I have an extremely embarrassing confession to make. As a teenager, I couldn’t put certain words in alphabetical order without singing the alphabet song, or at least part of it. In other words, if you gave me the words, “rocket” and “tree” I’d have to go, “Q, R, S, T… oh, ok, R comes before T, so ‘rocket’ comes before ‘tree.’” For goodness sakes, I was a 15, not 5! Here’s another weird thing about my academic abilities (or lack of them). My dad, determined to make me the math genius that Asians are known for, had me begin to memorize my multiplication table at the age of five. However, they were all in Chinese and I was seldom quizzed on individual facts but instead had to recite the entire table every time I was quizzed. So whenever we played games like “Around the Word” in school, or whenever I was quizzed on the facts using only flash cards, I always got lost because if you gave me a problem like 7×8, I would have to recite the seven times table in Chinese, get to 7×8, then translate it back to English before I could give the answer. By that time, I was far behind the other students in my class who recognized the problem and could give the answer right away.

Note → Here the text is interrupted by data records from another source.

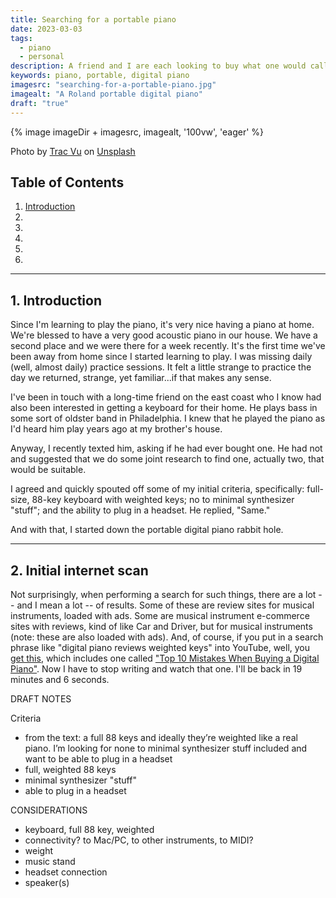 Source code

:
 ```yaml
---
title: Searching for a portable piano
date: 2023-03-03
tags:
  - piano
  - personal
description: A friend and I are each looking to buy what one would call an 88-key, portable digital piano. So I did some research.
keywords: piano, portable, digital piano
imagesrc: "searching-for-a-portable-piano.jpg"
imagealt: "A Roland portable digital piano"
draft: "true"
---
```


{% image imageDir + imagesrc, imagealt, '100vw', 'eager' %}

<p class="caption">Photo by <a href="https://unsplash.com/@tracminhvu?utm_source=unsplash&utm_medium=referral&utm_content=creditCopyText">Trac Vu</a> on <a href="https://unsplash.com/photos/fhSduyGDlnw?utm_source=unsplash&utm_medium=referral&utm_content=creditCopyText">Unsplash</a></p>

## Table of Contents

<div class="toc">

1. [Introduction](#section1)
2. [](#section2)
3. [](#section3)
4. [](#section4)
5. [](#section5)
6. [](#section6)

</div>

---

<div id="section1"></div>

## 1. Introduction

Since I'm learning to play the piano, it's very nice having a piano at home. We're blessed to have a very good acoustic piano in our house. We have a second place and we were there for a week recently. It's the first time we've been away from home since I started learning to play. I was missing daily (well, almost daily) practice sessions. It felt a little strange to practice the day we returned, strange, yet familiar...if that makes any sense.

I've been in touch with a long-time friend on the east coast who I know had also been interested in getting a keyboard for their home. He plays bass in some sort of oldster band in Philadelphia. I knew that he played the piano as I'd heard him play years ago at my brother's house.

Anyway, I recently texted him, asking if he had ever bought one. He had not and suggested that we do some joint research to find one, actually two, that would be suitable.

I agreed and quickly spouted off some of my initial criteria, specifically: full-size, 88-key keyboard with weighted keys; no to minimal synthesizer "stuff"; and the ability to plug in a headset. He replied, "Same."

And with that, I started down the portable digital piano rabbit hole.

---

<div id="section2"></div>

## 2. Initial internet scan

Not surprisingly, when performing a search for such things, there are a lot -- and I mean a lot -- of results. Some of these are review sites for musical instruments, loaded with ads. Some are musical instrument e-commerce sites with reviews, kind of like Car and Driver, but for musical instruments (note: these are also loaded with ads). And, of course, if you put in a search phrase like "digital piano reviews weighted keys" into YouTube, well, you [get this](https://www.youtube.com/results?search_query=digital+piano+reviews+weighted+keys), which includes one called ["Top 10 Mistakes When Buying a Digital Piano"](https://www.youtube.com/watch?v=9W-xtHJzU4o). Now I have to stop writing and watch that one. I'll be back in 19 minutes and 6 seconds.

DRAFT NOTES

Criteria

- from the text: a full 88 keys and ideally they’re weighted like a real piano. I’m looking for none to minimal synthesizer stuff included and want to be able to plug in a headset
- full, weighted 88 keys
- minimal synthesizer "stuff"
- able to plug in a headset

CONSIDERATIONS

- keyboard, full 88 key, weighted
- connectivity? to Mac/PC, to other instruments, to MIDI?
- weight
- music stand
- headset connection
- speaker(s)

While it may be quite embarrassing to be fumbling with the basics when it comes to reading and arithmetic, much more than pride is at stake when we begin to fumble with the basics of our salvation. In my blog post titled, “Spiritual Special Education,” I discussed how many of us can appear to be very literate, but really have no comprehension skills and do not understand a word we’re reading. When this happens in matters pertaining to our salvation and our relationship with God, it often leaves us defeated and despairing. How do I know this is true? I have lived it for the past 8 years.
In the first few posts of this blog, I discussed how I finally realized that our salvation is secure regardless of what we do and that all our sins past, present and future are paid for in full. However, there was a second part of that work of justification that I still hadn’t learned. That’s the part that had to do with my conscience. To help me illustrate my point, I’m going to once again enlist the help of my Jack Russell Terrier, Colby.
Colby usually is never further than two feet from me. His favorite spot is right under my feet as I sit at my desk to write or craft. If I leave to go to another room, it isn’t long before Colby senses my absence and comes to see what I’m up to. There is one major exception to this however, and that is when Colby knows he’s done something wrong. When he’s had an accident in the house, or when he’s chewed up something other than his food or toys, I have to go hunting for him. Usually he’s found hiding under a table crouching as far away from me as possible. His guilty conscience is separating him from me.
The same happens to me when I do something that I know displeases God. For the last eight years since I received Christ, I have weighed my approachability to God by my most recent behavior record. If, say for the last week I had been having consistent devotions, if I had not had any suicidal thoughts, if I didn’t have any outbursts of anger or manipulated anyone, then I felt okay about approaching God. Here’s the problem though. That is almost never the case. I can always find something that I have done in the last five minutes, much less the last week that has displeased God. One hundred percent of the time I fall short, so my conscience is never clean, and therefore my relationship with God has always been strained at best and non-existent at worst.
Last night I began reading a book that my pastor recommended to me. The book was The Normal Christian Life by Watchman Nee. I was so surprised to see in the very first chapter that he described the exact same dilemma I expressed above. However, instead of offering the expected solution of “try harder to please God,” Nee showed us that the problem with our conscience has already been taken care of. Look at what Hebrews 10:21-22 says, “Since we have a great priest over the house of God, let us draw near to God with a sincere heart in full assurance of faith, having our hearts sprinkled to cleanse us from a guilty conscience…” It’s already been done! The blood of Christ has already cleansed our conscience so that we can approach God just as if we had been perfect all week. How can the blood of Christ cleanse our conscience? By satisfying God’s requirement for the payment of sins, it removes the sin-stain from us so that we can walk in with spotless, white garments. Just like your confidence returns to you after you remove the spaghetti stain from your white blouse and you can now return to the office or party boldly without shame, once the stain of sin is removed, we can now return to the presence of God with confidence and boldness. I realized that I had been living a life very similar to the wedding guest in Matthew 22 who refused to put on the wedding clothes that he was offered. The means by which I am able to approach God boldly has already been provided for me. The only thing left for me to do is put the clothes on and go in.
My former pastor used to tell a story about a football coach whose team was struggling to win games. After losing a lot of games, the coach brought the players together, held up a football and said, “This is a football.” Many times when we’re finding ourselves fumbling all over the place, it may be an indication that we need to start over from the basics. While there are few things more embarrassing than not knowing your alphabet, not knowing the alphabet of salvation and justification is not so much embarrassing as it is tragic. Just as we forfeit a wonderful life of stories and written communication by neglecting to master the alphabet, we forfeit a wonderful life of peace and intimacy with God by neglecting to master the alphabet of salvation. So for those who are still wondering if R comes before or after T, get Watchman Nee’s book and learn that alphabet once and for all!